EU sees progress on Greek reform, '95 percent' of work done to unlock funds

European Commissioner for Economic and Financial Affairs Pierre Moscovici speaks during a news conference after a meeting in Brussels, Belgium, May 18, 2016. REUTERS/Eric Vidal

STRASBOURG (Reuters) - The European Commission is confident that Greece will conclude the reforms needed to unlock bailout funds before next week’s meeting of euro zone finance ministers, top officials said on Monday.

Greece and its international lenders wrapped up the bulk of reforms needed for badly needed bailout cash in May, but left some loose ends which must be tied up before Athens can receive instalments of 10.3 billion euros ($11.48 billion) by September.

“The Greek authorities have done 95 per cent of changes necessary but not all is finalised. Some changes have to be made in the coming hours,” Economic Affairs Commissioner Pierre Moscovici told EU lawmakers in Strasbourg.
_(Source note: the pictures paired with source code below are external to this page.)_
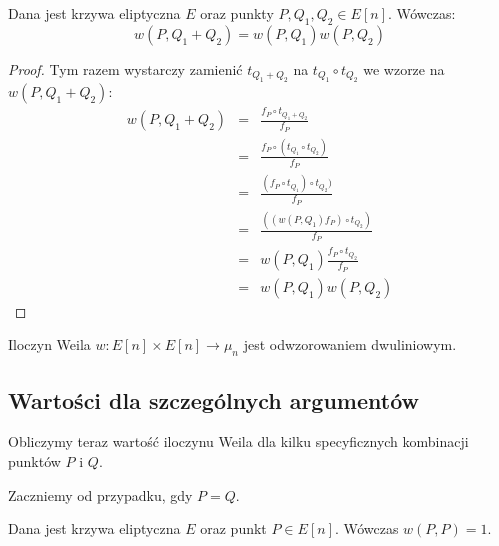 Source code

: \begin{lemma}
Dana jest krzywa eliptyczna $E$ oraz punkty $P, Q_1, Q_2 \in E[n]$.
Wówczas:
\begin{equation}
w(P, Q_1 + Q_2) = w(P, Q_1)w(P, Q_2)
\end{equation}
\end{lemma}

\begin{proof}
Tym razem wystarczy zamienić $t_{Q_1 + Q_2}$ na $t_{Q_1} \circ t_{Q_2}$
we wzorze na $w(P, Q_1 + Q_2)$:
\begin{eqnarray*}
w(P, Q_1 + Q_2)
& = & \frac{f_P \circ t_{Q_1 + Q_2}}{f_P} \\
& = & \frac{f_P \circ (t_{Q_1} \circ t_{Q_2})}{f_P} \\
& = & \frac{(f_P \circ t_{Q_1}) \circ t_{Q_2})}{f_P} \\
& = & \frac{((w(P,Q_1)f_P) \circ t_{Q_2})}{f_P} \\
& = & w(P, Q_1)\frac{f_P \circ t_{Q_2}}{f_P} \\
& = & w(P, Q_1)w(P, Q_2)
\end{eqnarray*}
\end{proof}

\begin{corollary}
Iloczyn Weila $w\colon E[n] \times E[n] \to \mu_n$
jest odwzorowaniem dwuliniowym.
\end{corollary}

\subsection*{Wartości dla szczególnych argumentów}

Obliczymy teraz wartość iloczynu Weila
dla kilku specyficznych kombinacji punktów $P$ i $Q$.

Zaczniemy od przypadku, gdy $P = Q$.

\begin{theorem}
Dana jest krzywa eliptyczna $E$ oraz punkt $P \in E[n]$.
Wówczas $w(P, P) = 1$.
\end{theorem}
“I am confident Athens will use the time before the Eurogroup to finalise the limited issues that are still open,” Moscovici added, saying that a disbursement of a first tranche of 7.5 billion euros could be decided as early as next week and be made this month.

Commission Vice President Valdis Dombrovskis said one of the conditions was the setting-up of an independent agency to collect tax revenue. Euro zone finance ministers will discuss the finalization of the Greek deal in a regular meeting in Luxembourg on June 16.

To qualify for the funds, Greek lawmakers reluctantly approved tax rises and pension reforms, freed up the sale of bad loans weighing on banks’ balance sheets and promised to expedite privatisations.

But Greece must also legislate a series of extra actions which the leftist-led government is resisting due to growing dissent at home after six years of belt-tightening. Another of the measures is phasing out a top-up benefit to pensioners.